Egal, ob bei dem Urnengang wie erwartet die SDP oder doch die HDZ vorne liegen sollte, klare Mehrheiten sind nicht in Sicht, ein mühsamer Koalitionspoker hingegen ausgemacht. Die Most sei für die SDP „zu klerikal“, Milanovic zudem sei ein sturer und wenig kooperativer „Apparatschik“, meint selbst ein SDP-Aktivist. An eine Koalition mit der Most mag er kaum glauben. „Da wird nichts rauskommen. In sechs Monaten wird wieder gewählt.“ Für eine große Koalition seien die beiden Erzfeinde „noch nicht genug ausgelaugt“. Fraglich sei auch, „ob das gut wäre: Schon jetzt sind die Leute von der Politik völlig enttäuscht“.

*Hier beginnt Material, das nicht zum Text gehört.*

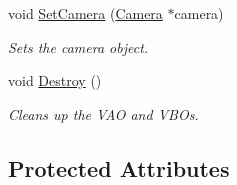 \begin{CompactItemize}
void \hyperlink{class_model_19b6689d4a5e80e187df85a5ab6f03b8}{SetCamera} (\hyperlink{class_camera}{Camera} $\ast$camera)
\begin{CompactList}\small\item\em Sets the camera object. \item\end{CompactList}\item 
void \hyperlink{class_model_d60ed0ed7eaa7dcdd58398e6efacc7c4}{Destroy} ()
\begin{CompactList}\small\item\em Cleans up the VAO and VBOs. \item\end{CompactList}\end{CompactItemize}
\subsection*{Protected Attributes}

Die einen graben Löcher, die anderen schütten sie zu

Die Stimmung im Land sei einfach schlecht, klagt am Imbissstand eine desillusionierte Rentnerin. Tatsächlich scheint Stagnation in dem geteilten Land Trumpf, in dem sich die selbst erklärten Polit-Diadochen der kommunistischen Partisanen und faschistischen Partisanen noch immer über die Erblast des Zweiten Weltkriegs bekriegen. Kroatien sei „Westeuropa, kein Balkan“, versichert Milanovic.

Die Baugrube hinter dem Rathaus von Babina Greba spricht eine andere Sprache. Vor zwei Jahren wurde unter der damaligen SDP-Regierung das Fundament für eine neue Sporthalle der Dorfschule gelegt. Doch die Baufirma ging Bankrott, die Arbeiten kamen zum Erliegen, bereit gestellte Mittel versickerten in andere Kanäle. Wegen Absackungen und Rissen im Schulgemäuer müssen die Kinder jetzt die Schule im Nachbardorf besuchen, und die scheidende Regierung hat die Aufschüttung der unvollendeten Baustelle angeordnet. Die einen graben Löcher, die anderen schütten sie wieder zu – und voran geht nichts. „Was soll man sagen, typisch Balkan“, sagt im Rathaus die Putzfrau – und zuckt ratlos mit den Schultern.